RECORDS TO PROCESS:
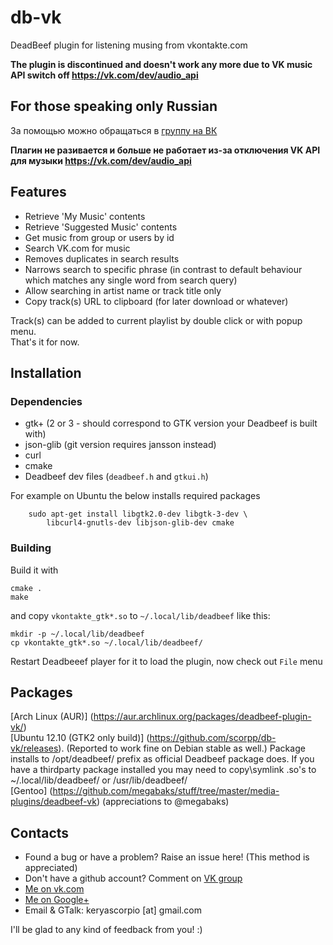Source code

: db-vk
=====
DeadBeef plugin for listening musing from vkontakte.com

**The plugin is discontinued and doesn't work any more due to VK music API switch off https://vk.com/dev/audio_api**

For those speaking only Russian
--------
За помощью можно обращаться в <a href="http://vk.com/club53784333" target="_blank">группу на ВК</a>

**Плагин не разивается и больше не работает из-за отключения VK API для музыки https://vk.com/dev/audio_api**

Features
--------
  * Retrieve 'My Music' contents
  * Retrieve 'Suggested Music' contents
  * Get music from group or users by id
  * Search VK.com for music
  * Removes duplicates in search results
  * Narrows search to specific phrase (in contrast to default behaviour which matches any single word from search query)
  * Allow searching in artist name or track title only
  * Copy track(s) URL to clipboard (for later download or whatever)

Track(s) can be added to current playlist by double click or with popup menu.  
That's it for now.

Installation
------------
### Dependencies
 * gtk+ (2 or 3 - should correspond to GTK version your Deadbeef is built with)
 * json-glib (git version requires jansson instead)
 * curl
 * cmake
 * Deadbeef dev files (`deadbeef.h` and `gtkui.h`)
 
For example on Ubuntu the below installs required packages

        sudo apt-get install libgtk2.0-dev libgtk-3-dev \
            libcurl4-gnutls-dev libjson-glib-dev cmake

### Building
Build it with

    cmake .
    make
and copy `vkontakte_gtk*.so` to `~/.local/lib/deadbeef` like this:

    mkdir -p ~/.local/lib/deadbeef
    cp vkontakte_gtk*.so ~/.local/lib/deadbeef/
Restart Deadbeeef player for it to load the plugin, now check out `File` menu

Packages
--------
[Arch Linux (AUR)] (https://aur.archlinux.org/packages/deadbeef-plugin-vk/)  
[Ubuntu 12.10 (GTK2 only build)] (https://github.com/scorpp/db-vk/releases). (Reported to work fine on Debian stable as well.) Package installs to /opt/deadbeef/ prefix as official Deadbeef package does. If you have a thirdparty package installed you may need to copy\symlink .so's to ~/.local/lib/deadbeef/ or /usr/lib/deadbeef/  
[Gentoo] (https://github.com/megabaks/stuff/tree/master/media-plugins/deadbeef-vk) (appreciations to @megabaks)

Contacts
--------
  * Found a bug or have a problem? Raise an issue here! (This method is appreciated)
  * Don't have a github account? Comment on <a href="http://vk.com/club53784333" target="_blank">VK group</a>
  * <a href="http://vk.com/scorpp" target="_blank">Me on vk.com</a>
  * <a href="http://gplus.to/scorpp" target="_blank">Me on Google+</a>
  * Email & GTalk: keryascorpio [at] gmail.com

I'll be glad to any kind of feedback from you! :)
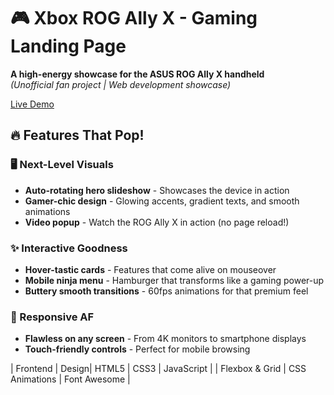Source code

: # 🎮 Xbox ROG Ally X - Gaming Landing Page 

**A high-energy showcase for the ASUS ROG Ally X handheld**  
*(Unofficial fan project | Web development showcase)*  

[Live Demo](https://abdulsalam626.github.io/Xbox-Rog-Ally-X/)  


## 🔥 Features That Pop!

### 🖥️ Next-Level Visuals
- **Auto-rotating hero slideshow** - Showcases the device in action
- **Gamer-chic design** - Glowing accents, gradient texts, and smooth animations
- **Video popup** - Watch the ROG Ally X in action (no page reload!)

### ✨ Interactive Goodness
- **Hover-tastic cards** - Features that come alive on mouseover
- **Mobile ninja menu** - Hamburger that transforms like a gaming power-up
- **Buttery smooth transitions** - 60fps animations for that premium feel

### 📱 Responsive AF
- **Flawless on any screen** - From 4K monitors to smartphone displays
- **Touch-friendly controls** - Perfect for mobile browsing


| Frontend | Design| HTML5 | CSS3 | JavaScript |
| Flexbox & Grid | CSS Animations | Font Awesome |

 

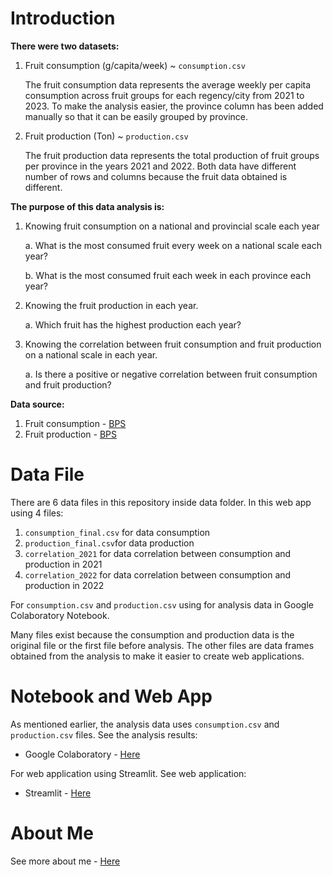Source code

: # Introduction

**There were two datasets:**

1. Fruit consumption (g/capita/week) ~  `consumption.csv`

    The fruit consumption data represents the average weekly per capita consumption across fruit groups for each 
    regency/city from 2021 to 2023. To make the analysis easier, the province column has been added manually so that it can be easily grouped by province.

2. Fruit production (Ton) ~ `production.csv`

   The fruit production data represents the total production of fruit groups per province in the years 2021 and 2022.
   Both data have different number of rows and columns because the fruit data obtained is different.

**The purpose of this data analysis is:**
1. Knowing fruit consumption on a national and provincial scale each year

    a. What is the most consumed fruit every week on a national scale each year?

    b. What is the most consumed fruit each week in each province each year?

2. Knowing the fruit production in each year.

    a. Which fruit has the highest production each year?

3. Knowing the correlation between fruit consumption and fruit production on a national scale in each year.

    a. Is there a positive or negative correlation between fruit consumption and fruit production?

    
**Data source:**
1. Fruit consumption - [BPS](https://www.bps.go.id/en/statistics-table/2/MjEwMiMy/rata-rata-konsumsi-perkapita-seminggu-menurut-kelompok-buah-buahan-per-kabupaten-kota--satuan-komoditas-.html)
2. Fruit production - [BPS](https://www.bps.go.id/en/statistics-table/2/NjIjMg==/produksi-tanaman-buah-buahan.html)

# Data File
There are 6 data files in this repository inside data folder. In this web app using 4 files:
1. `consumption_final.csv` for data consumption
2. `production_final.csv`for data production
3. `correlation_2021` for data correlation between consumption and production in 2021
4. `correlation_2022` for data correlation between consumption and production in 2022

For `consumption.csv` and `production.csv` using for analysis data in Google Colaboratory Notebook. 

Many files exist because the consumption and production data is the original file or the first file before analysis. 
The other files are data frames obtained from the analysis to make it easier to create web applications.

# Notebook and Web App
As mentioned earlier, the analysis data uses `consumption.csv` and `production.csv` files. See the analysis results:
- Google Colaboratory - <a href="https://colab.research.google.com/drive/1T3OVzKDZjnlarKUFsT90mb5b3e7F1SQ7?usp=sharing/" target="_blank" rel="noopener noreferrer">Here</a>

For web application using Streamlit. See web application:
- Streamlit - <a href="https://dashboardalif.streamlit.app/" target="_blank" rel="noopener noreferrer">Here</a>

# About Me
See more about me - <a href="https://alifcoding.cyclic.app/" target="_blank" rel="noopener noreferrer">Here</a>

WORK TASK: Single out each line of the records above with the string "Streamlit" in it, and copy it.

FINISHED TASK:
For web application using Streamlit. See web application:
- Streamlit - <a href="https://dashboardalif.streamlit.app/" target="_blank" rel="noopener noreferrer">Here</a>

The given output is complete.